Uttermost preparation and full support from the family and loved ones play a vital role to reduce the risks of getting PPD. Proper exercise and sufficient amount of sleeping contribute a lot to a healthy pregnancy. A 15-minute walk a day during pregnancy can lighten up your mood. But it is a must to wear proper shoes for pregnancy to prevent other complications. And to help you be more comfortable while sleeping, you can try a cozy pregnancy pillow.
- MYTH: Postpartum Depression means a woman is weak.
FACT: This is one of the common misconceptions about depression. Those who have PPD are known to be weak and have the inability to control such depression, which is certainly not true. Women are vulnerable to this type of depression but don’t necessarily mean that they’re weak. It is one of the complications of giving birth that needs immediate treatment.
- MYTH: Moms who have PPD means they don’t love their baby.
FACT: It may seem that way, but it is an absolute fallacy that needs to be rectified. Although it is true that one of the effects of postpartum depression is being distant or isolated from the others and even to her own baby, it doesn’t mean she loves her baby a little less or doesn’t love the baby at all.
According to a clinical social work and therapist, Kimberly Solo, that hormonal, biological, and psychological factors demonstrate negative effects of PPD which can affect the bond between the mother and her baby. However, it doesn’t conclude that the mother doesn’t have any love and affection for her baby at all.
- MYTH: Postpartum Depression only happens to first-time moms or parents.
FACT: According to Dr. Sheryl Kingsberg, the Chief of Behavioral Health at UH Macdonald Women’s Hospital, postpartum depression has the possibility to recur in the second or future pregnancies. Those who have already had PPD before may have the higher risk to experience it again in the long run although it is not always certain. Some moms get through the second or future pregnancies without any complications. However, if you’ve experienced such depression before, it is important to identify the symptoms and take prompt treatment to prevent such condition.
- MYTH: Dads don’t get postpartum depression.
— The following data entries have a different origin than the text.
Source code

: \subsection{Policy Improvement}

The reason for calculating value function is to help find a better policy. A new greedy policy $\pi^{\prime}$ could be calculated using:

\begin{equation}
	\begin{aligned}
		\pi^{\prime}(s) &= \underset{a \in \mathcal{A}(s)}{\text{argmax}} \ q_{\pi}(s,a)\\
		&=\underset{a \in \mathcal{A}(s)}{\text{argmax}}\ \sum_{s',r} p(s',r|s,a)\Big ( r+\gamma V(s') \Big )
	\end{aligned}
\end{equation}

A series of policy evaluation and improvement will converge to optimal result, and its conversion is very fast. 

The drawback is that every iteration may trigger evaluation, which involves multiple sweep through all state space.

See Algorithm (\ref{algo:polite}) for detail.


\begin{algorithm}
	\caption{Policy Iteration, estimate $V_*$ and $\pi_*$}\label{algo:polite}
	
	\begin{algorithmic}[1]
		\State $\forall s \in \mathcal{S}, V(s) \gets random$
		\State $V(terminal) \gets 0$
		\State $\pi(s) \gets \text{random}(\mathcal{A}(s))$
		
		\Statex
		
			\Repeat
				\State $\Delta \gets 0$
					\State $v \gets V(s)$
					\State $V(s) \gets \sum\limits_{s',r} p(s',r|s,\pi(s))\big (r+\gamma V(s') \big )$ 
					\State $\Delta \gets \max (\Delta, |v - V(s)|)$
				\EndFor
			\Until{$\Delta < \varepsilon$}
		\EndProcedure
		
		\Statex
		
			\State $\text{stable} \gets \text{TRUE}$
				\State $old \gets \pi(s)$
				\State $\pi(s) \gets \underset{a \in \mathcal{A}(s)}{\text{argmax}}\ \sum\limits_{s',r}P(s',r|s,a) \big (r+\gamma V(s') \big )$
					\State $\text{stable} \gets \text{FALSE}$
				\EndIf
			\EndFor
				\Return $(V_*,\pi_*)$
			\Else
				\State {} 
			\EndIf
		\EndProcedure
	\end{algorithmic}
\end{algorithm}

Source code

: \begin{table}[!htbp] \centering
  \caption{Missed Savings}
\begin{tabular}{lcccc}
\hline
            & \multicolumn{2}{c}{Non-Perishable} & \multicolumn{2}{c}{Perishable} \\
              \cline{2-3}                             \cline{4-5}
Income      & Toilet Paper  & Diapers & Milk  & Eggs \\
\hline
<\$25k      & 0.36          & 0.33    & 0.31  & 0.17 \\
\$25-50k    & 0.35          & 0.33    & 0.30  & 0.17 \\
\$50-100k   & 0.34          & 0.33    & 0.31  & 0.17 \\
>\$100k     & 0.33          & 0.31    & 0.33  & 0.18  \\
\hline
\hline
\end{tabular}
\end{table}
FACT: Impossible as it may seem, dads can also get postpartum depression. Although moms are susceptible to such depression, paternal depression has come to light recently. About 10% of first-time dads experience depression after the birth of their baby and sometimes, even during their wives’ pregnancy. It also has symptoms of fatigue, sleep deprivation, irritability, impatience, withdrawal and being distant to the family.
As it is not fully understood how it can occur to new dads, since postpartum depression can cause effects within the family, paternal depression may become apparent due to the mother’s depression.
Always Seek Help
Postpartum depression is a serious health matter that needs to be addressed immediately. If you noticed any of the symptoms of this depression, it is vital to call your doctor, obstetrician, or a professional mental health doctor right away to help you cope with the effects of postpartum depression and prevent it from getting worse.